What needs to be done:
Starting with the first line below, reproduce each line exactly until you have included the one bearing "- Right now".

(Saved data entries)
_ _ _ _ _

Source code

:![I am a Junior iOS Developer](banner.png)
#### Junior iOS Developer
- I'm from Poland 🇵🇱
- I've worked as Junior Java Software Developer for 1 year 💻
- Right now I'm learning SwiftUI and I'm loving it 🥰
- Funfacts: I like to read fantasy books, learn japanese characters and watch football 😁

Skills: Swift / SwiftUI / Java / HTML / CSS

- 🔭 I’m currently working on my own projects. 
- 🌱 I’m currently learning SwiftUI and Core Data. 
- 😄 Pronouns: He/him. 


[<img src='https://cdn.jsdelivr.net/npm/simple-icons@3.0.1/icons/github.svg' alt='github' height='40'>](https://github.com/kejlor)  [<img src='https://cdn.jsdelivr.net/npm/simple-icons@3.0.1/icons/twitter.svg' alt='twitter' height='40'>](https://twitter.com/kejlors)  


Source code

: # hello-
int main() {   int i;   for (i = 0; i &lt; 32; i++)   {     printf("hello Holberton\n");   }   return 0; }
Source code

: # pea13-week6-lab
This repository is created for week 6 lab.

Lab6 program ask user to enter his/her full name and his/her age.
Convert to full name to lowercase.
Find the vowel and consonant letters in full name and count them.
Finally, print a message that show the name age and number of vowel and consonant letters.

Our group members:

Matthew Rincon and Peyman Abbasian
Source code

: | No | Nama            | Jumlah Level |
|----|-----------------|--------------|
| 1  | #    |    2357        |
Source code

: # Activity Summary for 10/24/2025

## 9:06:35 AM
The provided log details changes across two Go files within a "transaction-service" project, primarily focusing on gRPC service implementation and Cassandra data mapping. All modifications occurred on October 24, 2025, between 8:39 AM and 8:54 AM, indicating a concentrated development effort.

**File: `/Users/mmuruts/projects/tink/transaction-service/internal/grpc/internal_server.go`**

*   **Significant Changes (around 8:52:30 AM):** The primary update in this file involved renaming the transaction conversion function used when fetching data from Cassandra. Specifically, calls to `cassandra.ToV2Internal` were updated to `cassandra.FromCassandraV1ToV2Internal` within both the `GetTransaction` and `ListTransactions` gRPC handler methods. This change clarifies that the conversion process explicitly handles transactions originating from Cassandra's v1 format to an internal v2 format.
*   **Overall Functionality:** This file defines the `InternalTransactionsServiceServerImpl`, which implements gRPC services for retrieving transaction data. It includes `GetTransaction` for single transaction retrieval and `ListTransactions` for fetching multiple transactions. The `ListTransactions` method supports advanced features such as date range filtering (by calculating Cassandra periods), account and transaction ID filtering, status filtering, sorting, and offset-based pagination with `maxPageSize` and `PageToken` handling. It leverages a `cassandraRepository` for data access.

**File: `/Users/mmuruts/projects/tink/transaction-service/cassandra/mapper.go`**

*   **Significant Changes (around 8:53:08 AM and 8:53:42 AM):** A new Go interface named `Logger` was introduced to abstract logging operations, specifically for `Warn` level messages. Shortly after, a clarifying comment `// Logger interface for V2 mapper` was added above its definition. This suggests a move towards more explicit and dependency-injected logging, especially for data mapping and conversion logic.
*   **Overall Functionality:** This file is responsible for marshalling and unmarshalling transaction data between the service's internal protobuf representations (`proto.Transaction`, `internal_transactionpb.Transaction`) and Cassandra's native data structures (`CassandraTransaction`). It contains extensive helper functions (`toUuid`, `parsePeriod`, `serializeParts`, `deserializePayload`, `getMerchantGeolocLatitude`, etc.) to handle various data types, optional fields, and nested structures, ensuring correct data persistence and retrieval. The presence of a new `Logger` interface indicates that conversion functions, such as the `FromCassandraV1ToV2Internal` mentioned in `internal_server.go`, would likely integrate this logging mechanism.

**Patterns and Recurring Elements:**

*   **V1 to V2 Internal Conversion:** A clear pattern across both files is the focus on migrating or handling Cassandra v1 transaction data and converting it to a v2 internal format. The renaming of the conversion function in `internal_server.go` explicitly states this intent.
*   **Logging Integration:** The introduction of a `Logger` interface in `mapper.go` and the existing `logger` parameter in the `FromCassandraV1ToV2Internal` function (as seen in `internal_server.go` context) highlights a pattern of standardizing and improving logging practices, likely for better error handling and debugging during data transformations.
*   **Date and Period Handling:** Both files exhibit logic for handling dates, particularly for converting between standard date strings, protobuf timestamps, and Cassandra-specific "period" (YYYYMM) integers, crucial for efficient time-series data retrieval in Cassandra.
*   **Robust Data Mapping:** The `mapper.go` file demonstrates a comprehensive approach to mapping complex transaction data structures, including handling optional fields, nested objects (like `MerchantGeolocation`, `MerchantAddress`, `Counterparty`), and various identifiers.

_ _ _ _ _

Answer for the task:
Source code

:![I am a Junior iOS Developer](banner.png)
#### Junior iOS Developer
- I'm from Poland 🇵🇱
- I've worked as Junior Java Software Developer for 1 year 💻
- Right now I'm learning SwiftUI and I'm loving it 🥰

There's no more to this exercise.